DATASET:
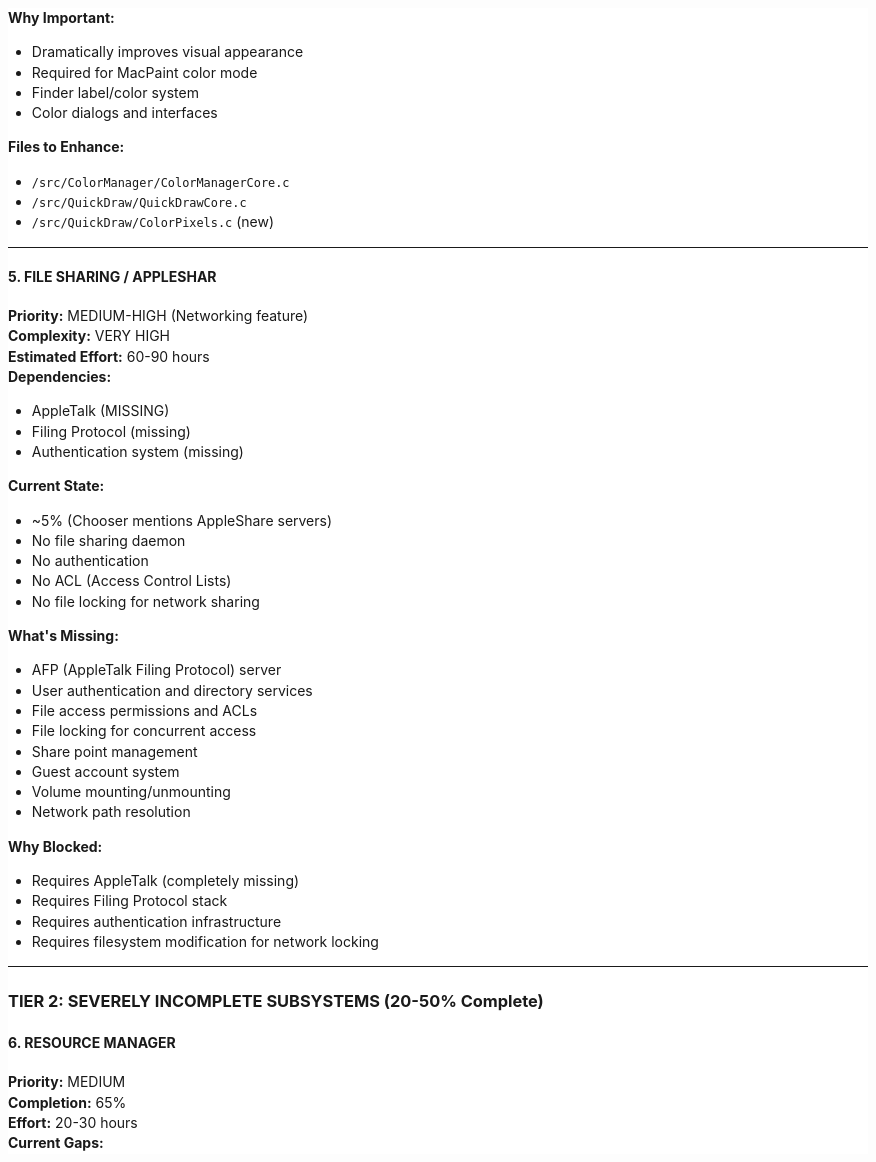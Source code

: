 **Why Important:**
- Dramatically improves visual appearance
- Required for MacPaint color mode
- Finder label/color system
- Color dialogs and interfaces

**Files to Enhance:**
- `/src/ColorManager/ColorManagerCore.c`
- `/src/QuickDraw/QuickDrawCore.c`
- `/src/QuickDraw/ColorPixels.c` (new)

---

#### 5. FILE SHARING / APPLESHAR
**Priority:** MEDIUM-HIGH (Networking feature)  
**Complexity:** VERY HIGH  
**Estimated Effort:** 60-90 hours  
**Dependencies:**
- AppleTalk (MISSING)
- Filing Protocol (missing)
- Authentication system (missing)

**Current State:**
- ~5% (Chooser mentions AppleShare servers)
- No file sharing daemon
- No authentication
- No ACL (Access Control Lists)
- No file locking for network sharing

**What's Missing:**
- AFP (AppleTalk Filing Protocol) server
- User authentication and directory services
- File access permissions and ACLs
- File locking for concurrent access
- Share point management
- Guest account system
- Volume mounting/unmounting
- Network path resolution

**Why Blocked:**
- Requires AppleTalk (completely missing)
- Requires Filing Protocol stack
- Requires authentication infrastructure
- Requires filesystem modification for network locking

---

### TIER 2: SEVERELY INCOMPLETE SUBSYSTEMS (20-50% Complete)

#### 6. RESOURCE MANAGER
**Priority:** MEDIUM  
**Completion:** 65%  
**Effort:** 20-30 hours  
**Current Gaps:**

...

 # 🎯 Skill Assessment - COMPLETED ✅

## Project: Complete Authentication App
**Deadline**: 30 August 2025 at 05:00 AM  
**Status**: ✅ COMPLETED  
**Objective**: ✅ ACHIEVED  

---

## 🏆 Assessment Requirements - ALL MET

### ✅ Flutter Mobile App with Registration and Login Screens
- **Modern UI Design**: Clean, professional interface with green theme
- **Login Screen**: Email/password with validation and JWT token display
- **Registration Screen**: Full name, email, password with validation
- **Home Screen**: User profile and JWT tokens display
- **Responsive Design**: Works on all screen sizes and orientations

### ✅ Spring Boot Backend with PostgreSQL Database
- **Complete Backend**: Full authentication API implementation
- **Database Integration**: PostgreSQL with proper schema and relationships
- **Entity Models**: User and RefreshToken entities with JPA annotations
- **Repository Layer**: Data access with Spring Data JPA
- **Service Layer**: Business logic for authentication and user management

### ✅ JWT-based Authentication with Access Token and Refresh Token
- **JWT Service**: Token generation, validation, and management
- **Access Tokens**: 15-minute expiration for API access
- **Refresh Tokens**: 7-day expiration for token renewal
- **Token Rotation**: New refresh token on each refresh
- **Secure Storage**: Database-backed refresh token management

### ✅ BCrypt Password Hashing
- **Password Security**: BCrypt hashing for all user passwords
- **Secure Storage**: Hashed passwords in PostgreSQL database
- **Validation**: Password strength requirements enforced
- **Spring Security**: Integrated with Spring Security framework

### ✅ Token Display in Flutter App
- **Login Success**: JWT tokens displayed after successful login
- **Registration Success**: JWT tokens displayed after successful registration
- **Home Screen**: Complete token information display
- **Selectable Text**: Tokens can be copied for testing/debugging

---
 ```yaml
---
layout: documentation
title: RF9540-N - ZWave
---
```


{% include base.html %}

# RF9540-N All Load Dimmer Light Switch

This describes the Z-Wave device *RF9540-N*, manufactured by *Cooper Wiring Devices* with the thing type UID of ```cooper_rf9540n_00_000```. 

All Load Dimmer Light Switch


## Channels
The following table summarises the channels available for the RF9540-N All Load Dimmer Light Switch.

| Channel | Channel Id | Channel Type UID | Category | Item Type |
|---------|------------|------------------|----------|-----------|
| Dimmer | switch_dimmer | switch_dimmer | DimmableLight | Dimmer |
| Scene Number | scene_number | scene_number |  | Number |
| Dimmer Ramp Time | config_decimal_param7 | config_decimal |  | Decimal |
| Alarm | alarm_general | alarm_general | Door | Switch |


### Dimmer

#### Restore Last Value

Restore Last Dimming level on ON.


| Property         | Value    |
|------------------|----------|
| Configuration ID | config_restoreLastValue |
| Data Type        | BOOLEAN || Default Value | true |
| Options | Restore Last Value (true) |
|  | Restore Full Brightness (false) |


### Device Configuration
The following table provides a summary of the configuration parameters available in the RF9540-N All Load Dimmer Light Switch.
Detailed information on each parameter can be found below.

...

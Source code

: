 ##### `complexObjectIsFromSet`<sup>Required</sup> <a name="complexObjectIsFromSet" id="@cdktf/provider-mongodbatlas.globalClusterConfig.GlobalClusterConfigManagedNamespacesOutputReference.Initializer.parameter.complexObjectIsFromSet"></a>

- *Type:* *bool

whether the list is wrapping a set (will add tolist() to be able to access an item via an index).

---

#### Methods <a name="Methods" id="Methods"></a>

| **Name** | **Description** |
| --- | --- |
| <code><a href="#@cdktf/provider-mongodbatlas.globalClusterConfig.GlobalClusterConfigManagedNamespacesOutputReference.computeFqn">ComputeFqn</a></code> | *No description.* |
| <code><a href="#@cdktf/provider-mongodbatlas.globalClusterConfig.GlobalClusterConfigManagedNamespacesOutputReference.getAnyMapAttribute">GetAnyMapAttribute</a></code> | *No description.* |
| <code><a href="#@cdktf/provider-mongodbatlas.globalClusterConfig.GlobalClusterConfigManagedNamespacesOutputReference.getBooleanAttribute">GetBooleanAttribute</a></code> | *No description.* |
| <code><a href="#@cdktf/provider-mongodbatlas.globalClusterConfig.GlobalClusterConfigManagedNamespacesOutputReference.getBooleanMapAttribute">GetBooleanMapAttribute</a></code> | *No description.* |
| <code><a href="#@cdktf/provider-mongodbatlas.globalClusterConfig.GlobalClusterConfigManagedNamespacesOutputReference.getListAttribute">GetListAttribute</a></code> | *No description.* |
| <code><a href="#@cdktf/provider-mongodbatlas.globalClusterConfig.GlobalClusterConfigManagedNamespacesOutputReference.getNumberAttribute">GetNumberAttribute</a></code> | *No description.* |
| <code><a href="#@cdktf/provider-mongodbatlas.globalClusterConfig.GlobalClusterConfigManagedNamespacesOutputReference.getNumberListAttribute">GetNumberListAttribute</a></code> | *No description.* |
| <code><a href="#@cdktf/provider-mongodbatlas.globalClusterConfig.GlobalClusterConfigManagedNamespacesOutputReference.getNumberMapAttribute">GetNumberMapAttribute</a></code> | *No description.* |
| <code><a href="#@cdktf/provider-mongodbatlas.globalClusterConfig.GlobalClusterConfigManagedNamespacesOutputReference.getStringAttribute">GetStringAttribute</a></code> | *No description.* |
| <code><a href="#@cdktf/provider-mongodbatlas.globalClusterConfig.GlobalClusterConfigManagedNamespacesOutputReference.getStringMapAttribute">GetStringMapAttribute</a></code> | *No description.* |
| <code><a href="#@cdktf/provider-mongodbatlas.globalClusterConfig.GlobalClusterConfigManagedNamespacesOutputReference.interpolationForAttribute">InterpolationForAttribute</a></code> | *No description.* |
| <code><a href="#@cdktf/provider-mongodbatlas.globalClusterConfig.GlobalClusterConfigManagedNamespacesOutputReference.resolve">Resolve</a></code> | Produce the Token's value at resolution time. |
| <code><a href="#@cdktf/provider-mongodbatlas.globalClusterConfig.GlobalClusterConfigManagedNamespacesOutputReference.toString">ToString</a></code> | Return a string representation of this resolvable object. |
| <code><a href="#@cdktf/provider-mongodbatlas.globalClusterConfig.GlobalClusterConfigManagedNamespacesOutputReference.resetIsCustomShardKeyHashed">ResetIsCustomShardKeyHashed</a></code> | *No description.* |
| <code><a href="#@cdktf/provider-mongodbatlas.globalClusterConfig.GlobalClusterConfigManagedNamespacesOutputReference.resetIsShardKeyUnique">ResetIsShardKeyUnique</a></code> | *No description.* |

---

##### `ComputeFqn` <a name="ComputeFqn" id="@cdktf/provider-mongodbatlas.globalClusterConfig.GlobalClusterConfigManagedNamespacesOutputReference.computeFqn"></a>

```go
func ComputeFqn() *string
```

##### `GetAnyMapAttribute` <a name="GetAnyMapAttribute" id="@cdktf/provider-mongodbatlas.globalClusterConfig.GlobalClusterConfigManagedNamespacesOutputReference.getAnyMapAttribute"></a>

TASK REQUIREMENTS:
For this task, write out exactly the lines of the entries above, starting at the line with "Brightness (false) |" and ending at the line with "Detailed information on", both included, and no others.

WRITTEN RESPONSE:
|  | Restore Full Brightness (false) |


### Device Configuration
The following table provides a summary of the configuration parameters available in the RF9540-N All Load Dimmer Light Switch.
Detailed information on each parameter can be found below.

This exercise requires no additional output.